_Task to carry out:_ In the records below, which lines include "tool"? Copy them.

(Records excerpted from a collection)
= = = = =

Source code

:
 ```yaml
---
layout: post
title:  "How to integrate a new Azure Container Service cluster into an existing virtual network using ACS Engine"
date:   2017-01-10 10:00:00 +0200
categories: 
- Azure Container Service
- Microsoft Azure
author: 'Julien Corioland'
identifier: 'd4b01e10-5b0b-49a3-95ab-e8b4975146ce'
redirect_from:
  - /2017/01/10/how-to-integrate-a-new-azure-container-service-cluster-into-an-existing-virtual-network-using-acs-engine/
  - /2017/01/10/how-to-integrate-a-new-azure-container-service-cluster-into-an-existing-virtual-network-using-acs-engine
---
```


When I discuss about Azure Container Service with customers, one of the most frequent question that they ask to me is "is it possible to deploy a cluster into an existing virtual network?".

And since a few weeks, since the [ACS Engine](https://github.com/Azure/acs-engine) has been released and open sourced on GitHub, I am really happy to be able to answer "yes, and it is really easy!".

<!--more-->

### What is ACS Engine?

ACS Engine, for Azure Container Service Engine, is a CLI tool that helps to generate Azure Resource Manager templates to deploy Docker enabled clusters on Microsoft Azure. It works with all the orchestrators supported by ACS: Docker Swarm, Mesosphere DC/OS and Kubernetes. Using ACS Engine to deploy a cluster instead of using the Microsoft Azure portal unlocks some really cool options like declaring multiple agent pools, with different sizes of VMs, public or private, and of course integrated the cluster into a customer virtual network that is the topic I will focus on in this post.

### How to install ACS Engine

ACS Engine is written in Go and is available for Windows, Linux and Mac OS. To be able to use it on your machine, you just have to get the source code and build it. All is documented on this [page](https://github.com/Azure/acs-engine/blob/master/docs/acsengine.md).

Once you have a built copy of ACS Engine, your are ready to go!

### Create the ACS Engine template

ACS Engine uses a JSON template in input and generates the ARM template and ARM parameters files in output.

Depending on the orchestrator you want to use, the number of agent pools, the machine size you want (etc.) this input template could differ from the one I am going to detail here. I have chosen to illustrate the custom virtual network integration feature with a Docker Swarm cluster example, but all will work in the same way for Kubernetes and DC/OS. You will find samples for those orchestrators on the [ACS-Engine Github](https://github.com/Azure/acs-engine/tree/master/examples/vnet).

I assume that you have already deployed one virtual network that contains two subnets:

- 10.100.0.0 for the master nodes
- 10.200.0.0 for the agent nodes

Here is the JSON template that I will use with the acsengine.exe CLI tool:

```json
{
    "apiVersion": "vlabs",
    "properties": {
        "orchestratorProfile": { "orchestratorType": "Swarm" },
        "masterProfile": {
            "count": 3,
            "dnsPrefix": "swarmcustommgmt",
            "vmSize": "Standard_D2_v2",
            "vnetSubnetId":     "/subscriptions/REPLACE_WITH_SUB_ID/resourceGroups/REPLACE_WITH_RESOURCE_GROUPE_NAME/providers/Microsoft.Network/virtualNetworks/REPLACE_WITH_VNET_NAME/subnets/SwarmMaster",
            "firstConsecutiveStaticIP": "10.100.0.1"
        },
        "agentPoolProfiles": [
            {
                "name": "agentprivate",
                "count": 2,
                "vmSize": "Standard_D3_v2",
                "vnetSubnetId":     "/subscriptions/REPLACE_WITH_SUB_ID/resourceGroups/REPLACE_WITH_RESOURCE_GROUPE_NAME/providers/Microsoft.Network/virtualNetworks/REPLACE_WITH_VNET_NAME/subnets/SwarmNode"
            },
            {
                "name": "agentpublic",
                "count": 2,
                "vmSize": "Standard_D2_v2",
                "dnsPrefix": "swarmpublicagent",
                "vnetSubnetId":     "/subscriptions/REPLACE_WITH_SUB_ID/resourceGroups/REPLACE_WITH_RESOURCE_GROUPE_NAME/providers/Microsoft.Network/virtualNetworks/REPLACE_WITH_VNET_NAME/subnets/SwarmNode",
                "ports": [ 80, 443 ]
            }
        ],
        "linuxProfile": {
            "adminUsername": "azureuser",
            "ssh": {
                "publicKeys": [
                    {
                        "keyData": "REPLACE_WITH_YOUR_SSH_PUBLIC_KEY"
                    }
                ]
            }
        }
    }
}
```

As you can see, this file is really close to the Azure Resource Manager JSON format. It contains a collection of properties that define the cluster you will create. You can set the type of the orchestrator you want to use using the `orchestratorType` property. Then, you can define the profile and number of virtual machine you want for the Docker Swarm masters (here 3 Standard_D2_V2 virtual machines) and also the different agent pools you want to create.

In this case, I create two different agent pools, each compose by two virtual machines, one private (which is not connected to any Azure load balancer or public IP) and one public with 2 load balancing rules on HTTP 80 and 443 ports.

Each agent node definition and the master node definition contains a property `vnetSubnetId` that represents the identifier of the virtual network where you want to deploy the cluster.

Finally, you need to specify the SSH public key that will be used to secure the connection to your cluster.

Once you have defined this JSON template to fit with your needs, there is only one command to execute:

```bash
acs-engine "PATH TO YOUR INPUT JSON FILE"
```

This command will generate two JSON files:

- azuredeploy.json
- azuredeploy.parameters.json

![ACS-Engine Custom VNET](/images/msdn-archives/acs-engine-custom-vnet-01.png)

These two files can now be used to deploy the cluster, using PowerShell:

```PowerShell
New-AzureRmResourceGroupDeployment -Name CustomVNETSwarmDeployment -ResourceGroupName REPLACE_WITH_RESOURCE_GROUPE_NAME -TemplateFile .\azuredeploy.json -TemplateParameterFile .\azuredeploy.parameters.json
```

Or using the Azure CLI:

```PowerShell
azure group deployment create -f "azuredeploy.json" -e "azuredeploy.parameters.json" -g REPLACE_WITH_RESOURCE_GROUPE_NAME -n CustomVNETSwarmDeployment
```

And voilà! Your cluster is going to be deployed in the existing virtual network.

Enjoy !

= = = = =

_Task result:_
ACS Engine, for Azure Container Service Engine, is a CLI tool that helps to generate Azure Resource Manager templates to deploy Docker enabled clusters on Microsoft Azure. It works with all the orchestrators supported by ACS: Docker Swarm, Mesosphere DC/OS and Kubernetes. Using ACS Engine to deploy a cluster instead of using the Microsoft Azure portal unlocks some really cool options like declaring multiple agent pools, with different sizes of VMs, public or private, and of course integrated the cluster into a customer virtual network that is the topic I will focus on in this post.
Here is the JSON template that I will use with the acsengine.exe CLI tool:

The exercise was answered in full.